==== Records ====

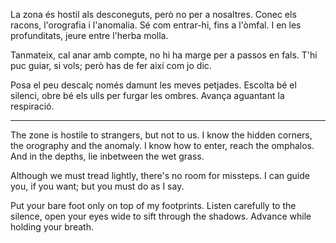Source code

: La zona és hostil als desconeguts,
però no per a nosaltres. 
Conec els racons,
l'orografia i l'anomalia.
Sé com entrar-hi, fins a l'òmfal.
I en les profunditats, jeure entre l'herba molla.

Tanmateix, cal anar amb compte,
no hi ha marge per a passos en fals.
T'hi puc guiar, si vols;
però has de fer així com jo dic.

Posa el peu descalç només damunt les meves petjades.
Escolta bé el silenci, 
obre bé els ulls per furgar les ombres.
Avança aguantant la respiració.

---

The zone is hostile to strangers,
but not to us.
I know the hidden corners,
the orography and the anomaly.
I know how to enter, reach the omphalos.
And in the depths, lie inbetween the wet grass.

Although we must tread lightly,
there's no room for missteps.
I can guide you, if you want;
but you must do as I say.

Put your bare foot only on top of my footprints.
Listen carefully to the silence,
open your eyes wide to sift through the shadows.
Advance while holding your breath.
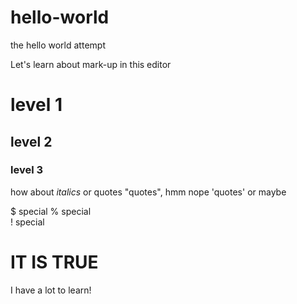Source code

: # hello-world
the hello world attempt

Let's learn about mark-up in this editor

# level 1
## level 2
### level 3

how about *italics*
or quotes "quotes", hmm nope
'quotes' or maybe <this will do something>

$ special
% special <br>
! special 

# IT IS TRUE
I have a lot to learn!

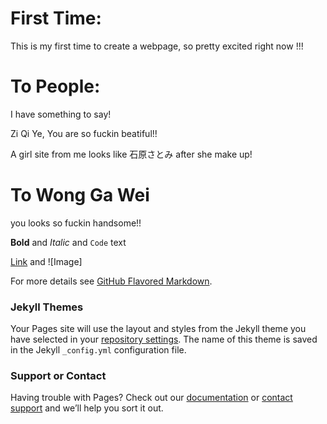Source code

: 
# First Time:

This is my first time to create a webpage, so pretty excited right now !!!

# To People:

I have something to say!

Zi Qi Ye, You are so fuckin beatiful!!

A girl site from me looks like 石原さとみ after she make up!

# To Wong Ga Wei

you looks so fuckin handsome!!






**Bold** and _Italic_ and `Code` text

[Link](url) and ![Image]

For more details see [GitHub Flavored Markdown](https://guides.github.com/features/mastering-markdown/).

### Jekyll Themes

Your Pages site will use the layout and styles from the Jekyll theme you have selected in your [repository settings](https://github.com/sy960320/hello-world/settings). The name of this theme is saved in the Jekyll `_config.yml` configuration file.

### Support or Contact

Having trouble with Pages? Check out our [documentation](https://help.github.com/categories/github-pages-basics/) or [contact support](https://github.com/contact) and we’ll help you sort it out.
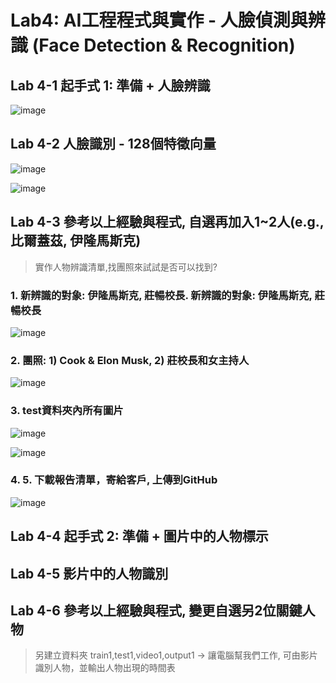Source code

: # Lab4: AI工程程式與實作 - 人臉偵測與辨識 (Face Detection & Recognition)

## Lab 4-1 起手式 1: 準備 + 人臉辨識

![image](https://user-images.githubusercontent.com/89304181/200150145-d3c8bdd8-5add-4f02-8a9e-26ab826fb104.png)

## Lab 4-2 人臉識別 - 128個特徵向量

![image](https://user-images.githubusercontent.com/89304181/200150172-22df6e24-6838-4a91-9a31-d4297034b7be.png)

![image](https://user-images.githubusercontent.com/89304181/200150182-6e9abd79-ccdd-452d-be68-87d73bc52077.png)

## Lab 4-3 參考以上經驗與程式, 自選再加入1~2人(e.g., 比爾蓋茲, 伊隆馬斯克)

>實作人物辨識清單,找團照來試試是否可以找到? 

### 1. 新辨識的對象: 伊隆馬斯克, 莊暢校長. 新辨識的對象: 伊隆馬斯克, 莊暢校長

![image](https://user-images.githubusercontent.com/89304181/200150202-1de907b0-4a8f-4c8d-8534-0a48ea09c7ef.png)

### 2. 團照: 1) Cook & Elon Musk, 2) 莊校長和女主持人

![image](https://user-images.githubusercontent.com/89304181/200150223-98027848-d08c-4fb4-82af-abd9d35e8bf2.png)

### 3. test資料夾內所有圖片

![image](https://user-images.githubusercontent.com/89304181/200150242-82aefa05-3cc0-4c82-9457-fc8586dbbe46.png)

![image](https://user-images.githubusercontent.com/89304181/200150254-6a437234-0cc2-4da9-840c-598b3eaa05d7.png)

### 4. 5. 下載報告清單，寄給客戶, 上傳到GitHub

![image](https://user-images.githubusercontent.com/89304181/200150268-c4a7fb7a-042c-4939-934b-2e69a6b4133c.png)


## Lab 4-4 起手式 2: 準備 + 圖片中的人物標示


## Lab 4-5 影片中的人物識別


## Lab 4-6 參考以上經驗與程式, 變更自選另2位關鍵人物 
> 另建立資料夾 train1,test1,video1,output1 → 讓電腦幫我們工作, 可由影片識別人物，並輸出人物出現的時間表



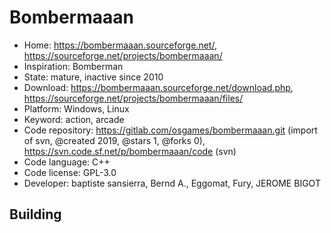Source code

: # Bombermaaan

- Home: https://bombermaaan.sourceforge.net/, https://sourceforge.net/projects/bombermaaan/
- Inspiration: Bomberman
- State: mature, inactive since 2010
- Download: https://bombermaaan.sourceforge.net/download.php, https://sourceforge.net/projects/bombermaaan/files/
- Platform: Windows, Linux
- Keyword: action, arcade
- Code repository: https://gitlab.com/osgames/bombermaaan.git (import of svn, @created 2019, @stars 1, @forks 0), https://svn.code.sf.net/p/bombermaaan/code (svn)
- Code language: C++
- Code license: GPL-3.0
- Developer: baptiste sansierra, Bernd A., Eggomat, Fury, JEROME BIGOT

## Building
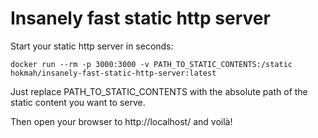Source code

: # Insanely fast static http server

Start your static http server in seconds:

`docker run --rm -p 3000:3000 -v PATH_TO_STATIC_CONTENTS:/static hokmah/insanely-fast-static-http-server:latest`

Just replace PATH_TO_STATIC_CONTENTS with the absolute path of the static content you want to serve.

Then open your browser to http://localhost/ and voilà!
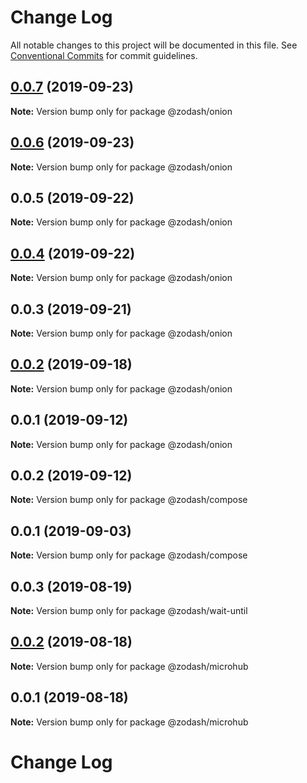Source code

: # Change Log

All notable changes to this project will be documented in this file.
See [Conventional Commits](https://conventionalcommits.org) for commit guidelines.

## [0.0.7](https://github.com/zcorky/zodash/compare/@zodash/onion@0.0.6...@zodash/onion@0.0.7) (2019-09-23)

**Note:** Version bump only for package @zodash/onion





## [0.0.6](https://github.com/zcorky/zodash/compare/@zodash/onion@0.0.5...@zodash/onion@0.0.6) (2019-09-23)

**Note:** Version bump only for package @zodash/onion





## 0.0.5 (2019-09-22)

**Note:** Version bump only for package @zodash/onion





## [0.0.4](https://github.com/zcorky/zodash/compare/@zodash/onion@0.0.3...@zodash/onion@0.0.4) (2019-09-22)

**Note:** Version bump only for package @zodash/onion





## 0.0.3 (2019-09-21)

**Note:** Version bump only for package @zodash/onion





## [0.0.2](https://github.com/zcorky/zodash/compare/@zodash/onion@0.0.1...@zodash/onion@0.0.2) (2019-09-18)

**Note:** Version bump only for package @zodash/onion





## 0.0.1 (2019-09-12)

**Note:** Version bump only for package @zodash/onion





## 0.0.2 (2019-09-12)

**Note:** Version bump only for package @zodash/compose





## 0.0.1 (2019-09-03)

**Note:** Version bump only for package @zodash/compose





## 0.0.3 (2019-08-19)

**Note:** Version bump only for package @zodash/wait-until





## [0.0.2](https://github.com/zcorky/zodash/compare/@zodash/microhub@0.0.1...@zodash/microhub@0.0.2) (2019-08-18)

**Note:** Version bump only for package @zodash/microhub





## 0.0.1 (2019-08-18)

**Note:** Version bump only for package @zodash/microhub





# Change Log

====

--- Task to carry out ---
Your answer should be every line above that contains the word "參考以上經驗與程式".

--- Written response ---
## Lab 4-3 參考以上經驗與程式, 自選再加入1~2人(e.g., 比爾蓋茲, 伊隆馬斯克)
## Lab 4-6 參考以上經驗與程式, 變更自選另2位關鍵人物 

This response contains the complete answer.